Here are his comments on his investment experience with Ternium (TX, Financial):


Ternium was an investment we made in the second quarter of 2007. We invested almost $15 million in Ternium. At the time, I had estimated the intrinsic value was about $55 a share and a market cap of about $11 billion. It was trading at less than half of that. I was willing to buy and invest as long as I could get it below $27.50 a share. We bought it on average about $27 a share. We sold it a year ago at about $28.40.


The pieces didn't work out the way I expected it to, but we didn't lose any money. We made about a 5 percent return over a two-year period. That two-year period was a very tumultuous period because it includes the whole financial crisis and the great recession. Our first buys were around $26 in the second quarter of 2007. We were going to start selling the stock at about $50 a share and it got up to $44/share in mid 2008. Then the financial crisis hit. Ternium is a world class steel producer, and their order book got wiped out. Pretty much everyone canceled their orders. No one had any financing, and no one had the ability to buy anything from them. Their business almost came to a standstill.


At the same time, while this is going on, Hugo Chavez in Venezuela decides to nationalize their Venezuelan assets, which are pretty significant, about 1/4th of the total assets.

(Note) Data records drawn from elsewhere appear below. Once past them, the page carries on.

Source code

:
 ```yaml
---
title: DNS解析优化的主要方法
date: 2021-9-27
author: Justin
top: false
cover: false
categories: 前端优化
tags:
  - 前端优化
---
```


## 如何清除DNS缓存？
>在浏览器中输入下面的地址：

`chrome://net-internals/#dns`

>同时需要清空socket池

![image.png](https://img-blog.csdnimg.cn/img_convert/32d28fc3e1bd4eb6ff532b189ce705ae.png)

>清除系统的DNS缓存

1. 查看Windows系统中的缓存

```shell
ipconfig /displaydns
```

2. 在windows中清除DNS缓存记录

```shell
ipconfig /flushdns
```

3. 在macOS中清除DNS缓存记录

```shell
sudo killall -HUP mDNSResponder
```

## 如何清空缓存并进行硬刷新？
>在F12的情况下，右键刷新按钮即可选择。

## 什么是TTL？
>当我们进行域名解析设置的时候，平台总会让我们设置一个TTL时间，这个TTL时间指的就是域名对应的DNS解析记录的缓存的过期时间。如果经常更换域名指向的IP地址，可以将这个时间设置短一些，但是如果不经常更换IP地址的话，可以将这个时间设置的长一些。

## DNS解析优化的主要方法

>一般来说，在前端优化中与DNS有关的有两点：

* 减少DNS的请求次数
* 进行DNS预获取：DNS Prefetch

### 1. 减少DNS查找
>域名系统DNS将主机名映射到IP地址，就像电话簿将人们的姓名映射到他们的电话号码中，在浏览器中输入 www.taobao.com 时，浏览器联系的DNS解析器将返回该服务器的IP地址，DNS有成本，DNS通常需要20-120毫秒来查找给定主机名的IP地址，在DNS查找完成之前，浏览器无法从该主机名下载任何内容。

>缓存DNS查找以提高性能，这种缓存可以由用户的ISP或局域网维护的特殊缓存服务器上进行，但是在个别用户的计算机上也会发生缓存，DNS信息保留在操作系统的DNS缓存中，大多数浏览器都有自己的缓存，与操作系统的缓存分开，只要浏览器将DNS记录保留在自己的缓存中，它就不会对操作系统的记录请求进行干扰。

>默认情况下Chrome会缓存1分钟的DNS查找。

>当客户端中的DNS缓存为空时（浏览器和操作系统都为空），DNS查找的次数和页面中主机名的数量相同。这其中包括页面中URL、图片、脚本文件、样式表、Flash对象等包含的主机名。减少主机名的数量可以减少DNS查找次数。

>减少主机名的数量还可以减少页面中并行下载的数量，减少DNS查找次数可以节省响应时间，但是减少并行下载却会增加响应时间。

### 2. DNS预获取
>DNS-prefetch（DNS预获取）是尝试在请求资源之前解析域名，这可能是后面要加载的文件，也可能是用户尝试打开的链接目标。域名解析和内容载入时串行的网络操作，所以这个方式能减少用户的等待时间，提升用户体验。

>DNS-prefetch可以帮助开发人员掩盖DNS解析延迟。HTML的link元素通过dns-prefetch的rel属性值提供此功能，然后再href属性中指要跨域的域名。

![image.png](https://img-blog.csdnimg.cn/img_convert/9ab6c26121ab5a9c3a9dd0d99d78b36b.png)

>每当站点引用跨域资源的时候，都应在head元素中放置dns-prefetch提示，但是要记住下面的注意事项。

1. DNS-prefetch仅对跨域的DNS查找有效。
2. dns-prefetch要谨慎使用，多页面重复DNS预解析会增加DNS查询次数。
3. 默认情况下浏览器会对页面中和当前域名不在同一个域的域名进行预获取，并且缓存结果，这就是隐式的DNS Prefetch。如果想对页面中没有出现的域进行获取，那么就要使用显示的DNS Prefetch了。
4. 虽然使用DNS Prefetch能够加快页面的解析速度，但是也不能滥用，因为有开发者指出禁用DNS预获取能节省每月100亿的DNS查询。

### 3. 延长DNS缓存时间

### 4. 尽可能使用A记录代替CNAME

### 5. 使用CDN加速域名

There was a lot of uncertainty at the time about whether they would collect any compensation or if they would completely lose the value of that asset. This nationalization, along with the combination of the financial crisis, the great recession, and the wipeout of their order books collapsed the stock price to the $5/share level - an 85 percent drop in price. Pabrai Investment Funds did nothing through that period. We just held the stock.

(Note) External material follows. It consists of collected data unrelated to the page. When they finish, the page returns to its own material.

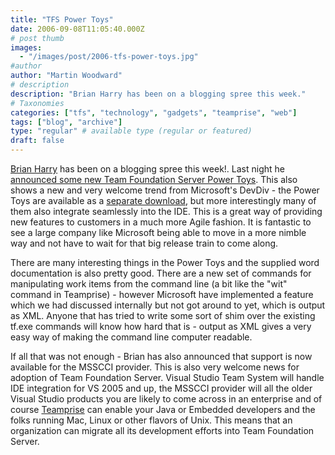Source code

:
 ```yaml
---
title: "TFS Power Toys"
date: 2006-09-08T11:05:40.000Z
# post thumb
images:
  - "/images/post/2006-tfs-power-toys.jpg"
#author
author: "Martin Woodward"
# description
description: "Brian Harry has been on a blogging spree this week."
# Taxonomies
categories: ["tfs", "technology", "gadgets", "teamprise", "web"]
tags: ["blog", "archive"]
type: "regular" # available type (regular or featured)
draft: false
---
```

[Brian Harry](http://blogs.msdn.com/bharry/) has been on a blogging spree this week!.  Last night he [announced some new Team Foundation Server Power Toys](http://blogs.msdn.com/bharry/archive/2006/09/07/744993.aspx).  This also shows a new and very welcome trend from Microsoft's DevDiv - the Power Toys are available as a [separate download](http://go.microsoft.com/?linkid=5431080), but more interestingly many of them also integrate seamlessly into the IDE.  This is a great way of providing new features to customers in a much more Agile fashion.  It is fantastic to see a large company like Microsoft being able to move in a more nimble way and not have to wait for that big release train to come along. 

There are many interesting things in the Power Toys and the supplied word documentation is also pretty good.  There are a new set of commands for manipulating work items from the command line (a bit like the "wit" command in Teamprise) - however Microsoft have implemented a feature which we had discussed internally but not got around to yet, which is output as XML.  Anyone that has tried to write some sort of shim over the existing tf.exe commands will know how hard that is - output as XML gives a very easy way of making the command line computer readable. 

If all that was not enough - Brian has also announced that support is now available for the MSSCCI provider.  This is also very welcome news for adoption of Team Foundation Server.  Visual Studio Team System will handle IDE integration for VS 2005 and up, the MSSCCI provider will all the older Visual Studio products you are likely to come across in an enterprise and of course [Teamprise](http://www.teamprise.com) can enable your Java or Embedded developers and the folks running Mac, Linux or other flavors of Unix.  This means that an organization can migrate all its development efforts into Team Foundation Server.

Ternium is a very unusual steel company in the sense that it is vertically integrated. It owns a large amount of iron ore assets and coal assets, so it's not subject to all the volatility of the commodity prices. When commodity prices rise, Ternium gets a tail wind because they have their own captive mines. Ternium is similar to Walmart (WMT, Financial) and Costco (CSCO, Financial) in the sense that it's not like they do one thing better than the rest. They do a hundred things slightly better than the rest, and when you add those hundred things together, in aggregate it becomes a strong competitive advantage.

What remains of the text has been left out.